FINAL COUNTDOWN? On Long Island, Neil Best notes Suzyn Waldman's status as a Yankees broadcaster for WCBS-AM is uncertain with her contract expiring at the end of this season, and she said that she "has not gotten any indication from management about her future and has not sought one." Waldman, in her 25th season covering the Yankees, said that she "has not tired of the grind and would like to continue 'until they tell me to go away.'" Best notes with the "possible exception of WFAN host Mike Francesa, there are no more reliable lightning rods in local sports media than Waldman and John Sterling," whose contract also is up at the end of '11. This is the "first full season after the death of George Steinbrenner, who was loyal to both radio voices, Waldman in particular" (NEWSDAY, 4/1).

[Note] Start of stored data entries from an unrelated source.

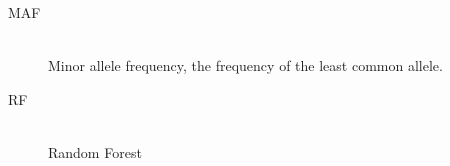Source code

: \documentclass[10pt,a4paper]{report}
\newcounter{algorithmCode}
\begin{document}
\begin{description}
\item[MAF] \hfill \\
  Minor allele frequency, the frequency of the least common allele.
\item[RF] \hfill \\
  Random Forest

\end{description}

\end{document}
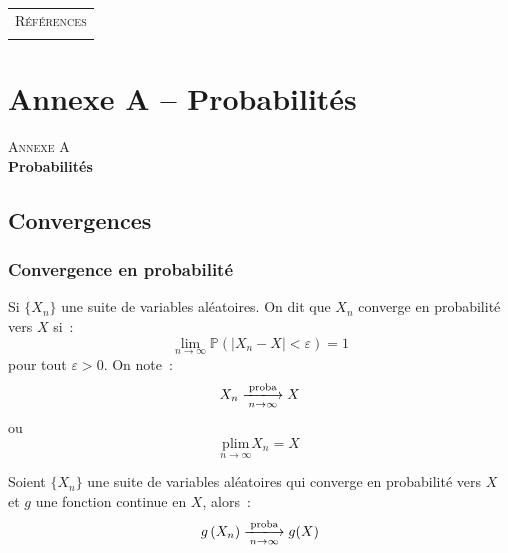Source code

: \documentclass[10pt]{beamer}
\begin{document}
\begin{notes}

  \begin{center}
    \begin{tabular}{c}
      \\
      \Huge{\textsc{Références}}\\
      \\
    \end{tabular}
  \end{center}

  \bigskip

  \nocite{Greene2017}

  \nocite{Schmidt1976}

  \printbibliography

\end{notes}



\appendix
\section{Annexe A -- Probabilités}

\begin{frame}
  \begin{center}
    \Huge{\textsc{Annexe A}}\\
    \Huge\textbf{Probabilités}
  \end{center}
\end{frame}

\subsection{Convergences}

\begin{frame}
  \frametitle{Convergence en probabilité}

  \begin{defn}{}
    Si $\{X_n\}$ une suite de variables aléatoires. On dit que $X_n$ converge en probabilité vers $X$ si~:
    \[
      \underset{n\rightarrow\infty}{\lim} \mathbb P\left( |X_n-X|<\varepsilon \right) = 1
    \]
    pour tout $\varepsilon>0$. On note~:
    \[
      X_n \xlongrightarrow[n\rightarrow\infty]{\text{proba}} X
    \]
    ou
    \[
      \underset{n\rightarrow\infty}{\text{plim}} X_n = X
    \]
  \end{defn}

  \bigskip

  \begin{theorem}\label{thm:Slutsky} Soient $\{X_n\}$ une suite de variables
    aléatoires qui converge en probabilité vers $X$ et $g$ une
    fonction continue en $X$, alors~:
    \[
      g\left( X_n \right)\xlongrightarrow[n\rightarrow\infty]{\text{proba}} g(X)
    \]
  \end{theorem}

\end{frame}
\end{document}
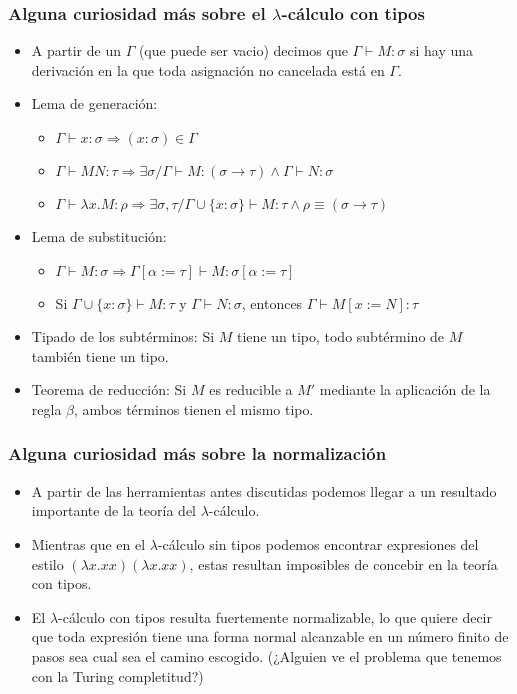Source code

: \documentclass[spanish, a4paper, 12pt, final, slideColor, nototal, colorBG, pdf, noaccumulate, darkblue] {beamer}
\begin{document}
\begin{frame}
    \frametitle{Alguna curiosidad más sobre el $\lambda$-cálculo con tipos}
    \begin{itemize}
        \item A partir de un $\Gamma$ (que puede ser vacio) decimos que $\Gamma \vdash M:\sigma$ si hay una derivación en la que toda asignación no cancelada está en $\Gamma$.
        \item Lema de generación:
        \begin{itemize}
            \item $\Gamma \vdash x:\sigma \Rightarrow (x:\sigma)\in \Gamma$
            \item $\Gamma \vdash MN:\tau \Rightarrow \exists \sigma /\Gamma \vdash M:(\sigma \rightarrow \tau) \wedge \Gamma \vdash N : \sigma$
            \item $\Gamma \vdash \lambda x.M:\rho \Rightarrow \exists \sigma, \tau / \Gamma \cup \{x:\sigma \} \vdash M:\tau \wedge \rho \equiv (\sigma \rightarrow \tau)$
        \end{itemize}
        \item Lema de substitución:
        \begin{itemize}
            \item $\Gamma \vdash M:\sigma \Rightarrow \Gamma[\alpha:=\tau] \vdash M:\sigma[\alpha:=\tau]$
            \item Si $\Gamma \cup \{x:\sigma \} \vdash M:\tau$ y $\Gamma \vdash N:\sigma$, entonces $\Gamma \vdash M[x:=N]:\tau$
        \end{itemize}
        \item Tipado de los subtérminos: Si $M$ tiene un tipo, todo subtérmino de $M$ también tiene un tipo.
        \item Teorema de reducción: Si $M$ es reducible a $M'$ mediante la aplicación de la regla $\beta$, ambos términos tienen el mismo tipo.
    \end{itemize}
\end{frame}
\begin{frame}
    \frametitle{Alguna curiosidad más sobre la normalización}
    \begin{itemize}
        \item A partir de las herramientas antes discutidas podemos llegar a un resultado importante de la teoría del $\lambda$-cálculo.
        \item Mientras que en el $\lambda$-cálculo sin tipos podemos encontrar expresiones del estilo $(\lambda x.xx)(\lambda x.xx)$, estas resultan imposibles de concebir en la teoría con tipos.
        \item El $\lambda$-cálculo con tipos resulta fuertemente normalizable, lo que quiere decir que toda expresión tiene una forma normal alcanzable en un número finito de pasos sea cual sea el camino escogido. (¿Alguien ve el problema que tenemos con la Turing completitud?)
    \end{itemize}
\end{frame}
\end{document}
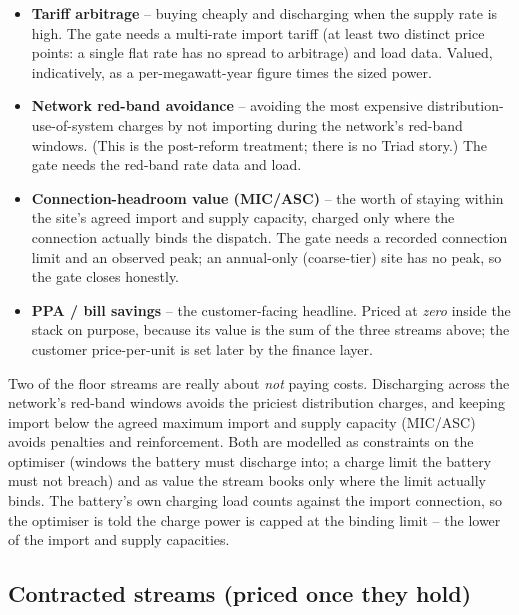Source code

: \begin{itemize}
  \item \textbf{Tariff arbitrage} -- buying cheaply and discharging when the supply rate is high. The gate needs a multi-rate import tariff (at least two distinct price points: a single flat rate has no spread to arbitrage) and load data. Valued, indicatively, as a per-megawatt-year figure times the sized power.
  \item \textbf{Network red-band avoidance} -- avoiding the most expensive distribution-use-of-system charges by not importing during the network's red-band windows. (This is the post-reform treatment; there is no Triad story.) The gate needs the red-band rate data and load.
  \item \textbf{Connection-headroom value (MIC/ASC)} -- the worth of staying within the site's agreed import and supply capacity, charged only where the connection actually binds the dispatch. The gate needs a recorded connection limit and an observed peak; an annual-only (coarse-tier) site has no peak, so the gate closes honestly.
  \item \textbf{PPA / bill savings} -- the customer-facing headline. Priced at \emph{zero} inside the stack on purpose, because its value is the sum of the three streams above; the customer price-per-unit is set later by the finance layer.
\end{itemize}

\begin{caution}
Two of the floor streams are really about \emph{not} paying costs. Discharging across the network's red-band windows avoids the priciest distribution charges, and keeping import below the agreed maximum import and supply capacity (MIC/ASC) avoids penalties and reinforcement. Both are modelled as constraints on the optimiser (windows the battery must discharge into; a charge limit the battery must not breach) and as value the stream books only where the limit actually binds. The battery's own charging load counts against the import connection, so the optimiser is told the charge power is capped at the binding limit -- the lower of the import and supply capacities.
\end{caution}

\subsection{Contracted streams (priced once they hold)}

In St. Louis, Dan Caesar reports FS Midwest is "apologizing for a snafu in its coverage of the pregame festivities" before Thursday's Padres-Cardinals season opener. As the players in the starting lineup "were being introduced Thursday, FSM cut to a taped introduction of the game telecast, then went to commentary from the announcers in the broadcast booth" just after Cardinals 1B Albert Pujols -- "who has been the subject of contract haggling that has angered some fans -- received loud cheers from the crowd." Viewers were "left in the dark as the rest of the lineup was introduced." FSM Senior VP & GM Jack Donovan: "It was a mistake for us to cut away during the introduction of the lineup, and we apologize to Cardinals fans" (ST. LOUIS POST-DISPATCH, 4/1).

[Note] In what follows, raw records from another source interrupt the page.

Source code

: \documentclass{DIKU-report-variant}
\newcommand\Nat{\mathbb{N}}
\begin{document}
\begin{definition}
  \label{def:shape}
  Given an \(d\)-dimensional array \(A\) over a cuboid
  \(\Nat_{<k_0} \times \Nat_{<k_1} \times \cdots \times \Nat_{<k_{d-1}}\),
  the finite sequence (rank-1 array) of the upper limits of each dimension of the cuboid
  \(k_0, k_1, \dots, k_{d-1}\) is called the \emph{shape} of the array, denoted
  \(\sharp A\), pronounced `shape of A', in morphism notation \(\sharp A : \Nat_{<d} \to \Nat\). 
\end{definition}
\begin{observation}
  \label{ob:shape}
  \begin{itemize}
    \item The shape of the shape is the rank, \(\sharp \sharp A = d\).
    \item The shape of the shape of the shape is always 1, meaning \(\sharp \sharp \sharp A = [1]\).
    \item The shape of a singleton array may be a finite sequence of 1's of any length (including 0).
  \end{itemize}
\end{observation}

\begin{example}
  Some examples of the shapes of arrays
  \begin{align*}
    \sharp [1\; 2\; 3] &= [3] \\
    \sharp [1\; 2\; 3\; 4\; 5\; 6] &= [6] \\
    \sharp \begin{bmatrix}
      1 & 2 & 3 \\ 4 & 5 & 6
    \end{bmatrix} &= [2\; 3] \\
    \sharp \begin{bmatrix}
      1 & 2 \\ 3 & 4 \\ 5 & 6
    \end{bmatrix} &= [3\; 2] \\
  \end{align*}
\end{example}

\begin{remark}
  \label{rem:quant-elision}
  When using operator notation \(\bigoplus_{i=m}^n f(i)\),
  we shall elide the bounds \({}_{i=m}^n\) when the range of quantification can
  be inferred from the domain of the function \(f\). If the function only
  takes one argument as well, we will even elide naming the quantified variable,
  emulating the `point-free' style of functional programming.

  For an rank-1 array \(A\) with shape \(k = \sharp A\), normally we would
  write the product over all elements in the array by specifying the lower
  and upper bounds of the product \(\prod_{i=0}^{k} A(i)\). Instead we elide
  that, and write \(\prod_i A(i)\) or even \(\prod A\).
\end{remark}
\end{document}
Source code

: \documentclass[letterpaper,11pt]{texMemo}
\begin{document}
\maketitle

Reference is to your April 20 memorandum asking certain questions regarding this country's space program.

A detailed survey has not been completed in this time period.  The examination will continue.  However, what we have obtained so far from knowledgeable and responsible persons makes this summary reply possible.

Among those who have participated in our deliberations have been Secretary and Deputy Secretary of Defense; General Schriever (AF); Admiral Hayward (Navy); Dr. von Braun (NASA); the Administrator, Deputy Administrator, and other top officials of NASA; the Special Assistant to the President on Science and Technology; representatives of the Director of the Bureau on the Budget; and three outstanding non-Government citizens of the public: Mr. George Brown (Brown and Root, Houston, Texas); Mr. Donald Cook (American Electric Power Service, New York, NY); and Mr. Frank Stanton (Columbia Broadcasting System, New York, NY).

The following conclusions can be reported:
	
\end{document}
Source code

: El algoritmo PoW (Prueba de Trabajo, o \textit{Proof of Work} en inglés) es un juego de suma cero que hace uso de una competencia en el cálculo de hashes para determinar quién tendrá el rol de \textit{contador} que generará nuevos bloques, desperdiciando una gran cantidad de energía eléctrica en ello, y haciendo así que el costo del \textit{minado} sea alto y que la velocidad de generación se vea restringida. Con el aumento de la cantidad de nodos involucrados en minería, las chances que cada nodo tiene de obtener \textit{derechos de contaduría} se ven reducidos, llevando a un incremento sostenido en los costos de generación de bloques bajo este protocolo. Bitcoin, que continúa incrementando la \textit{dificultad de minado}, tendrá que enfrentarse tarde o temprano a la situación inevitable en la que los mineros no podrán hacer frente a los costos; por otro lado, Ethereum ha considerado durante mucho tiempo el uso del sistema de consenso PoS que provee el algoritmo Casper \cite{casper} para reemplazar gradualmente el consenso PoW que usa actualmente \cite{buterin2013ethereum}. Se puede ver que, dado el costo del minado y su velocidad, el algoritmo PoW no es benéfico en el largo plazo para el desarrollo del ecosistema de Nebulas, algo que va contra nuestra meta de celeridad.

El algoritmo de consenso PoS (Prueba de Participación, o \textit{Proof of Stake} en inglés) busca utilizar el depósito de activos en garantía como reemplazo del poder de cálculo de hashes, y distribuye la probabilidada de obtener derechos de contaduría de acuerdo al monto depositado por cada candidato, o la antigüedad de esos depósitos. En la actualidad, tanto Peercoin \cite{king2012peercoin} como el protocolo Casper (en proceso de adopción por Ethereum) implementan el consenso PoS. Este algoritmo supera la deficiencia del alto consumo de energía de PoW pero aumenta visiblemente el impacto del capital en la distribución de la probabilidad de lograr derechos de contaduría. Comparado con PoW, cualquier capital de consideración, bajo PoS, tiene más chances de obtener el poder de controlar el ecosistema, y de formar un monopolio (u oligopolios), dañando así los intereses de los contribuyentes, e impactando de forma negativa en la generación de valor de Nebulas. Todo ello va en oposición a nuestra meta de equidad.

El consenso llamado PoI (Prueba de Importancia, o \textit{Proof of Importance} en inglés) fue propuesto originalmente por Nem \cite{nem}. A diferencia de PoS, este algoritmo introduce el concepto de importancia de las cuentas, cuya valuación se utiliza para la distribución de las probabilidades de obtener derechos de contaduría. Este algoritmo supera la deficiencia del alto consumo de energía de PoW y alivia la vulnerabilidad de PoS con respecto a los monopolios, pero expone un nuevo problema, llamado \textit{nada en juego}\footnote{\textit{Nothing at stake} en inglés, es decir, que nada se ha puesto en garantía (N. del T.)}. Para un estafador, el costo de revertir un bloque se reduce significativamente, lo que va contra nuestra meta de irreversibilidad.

SEEKING MORE STREAMERS: MLBAM President & CEO Bob Bowman said that "will attract between 1.5 and 2 million subscribers during the upcoming season." However, MULTICHANNEL NEWS' Mike Reynolds wrote it is a number MLBAM "would clearly like to expand," as Bowman noted it is "only 5% of those who visit" Meanwhile, the Yankees and Padres are currently the only two teams who stream their games locally, and Bowman said that "talks continue with Fox, 'where we might be able to get 13 teams." But Bowman noted Fox Sports Media Group co-President & COO Randy Freer "gets most of his money" from subscriber fees. Bowman: "It's complicated" (, 3/30).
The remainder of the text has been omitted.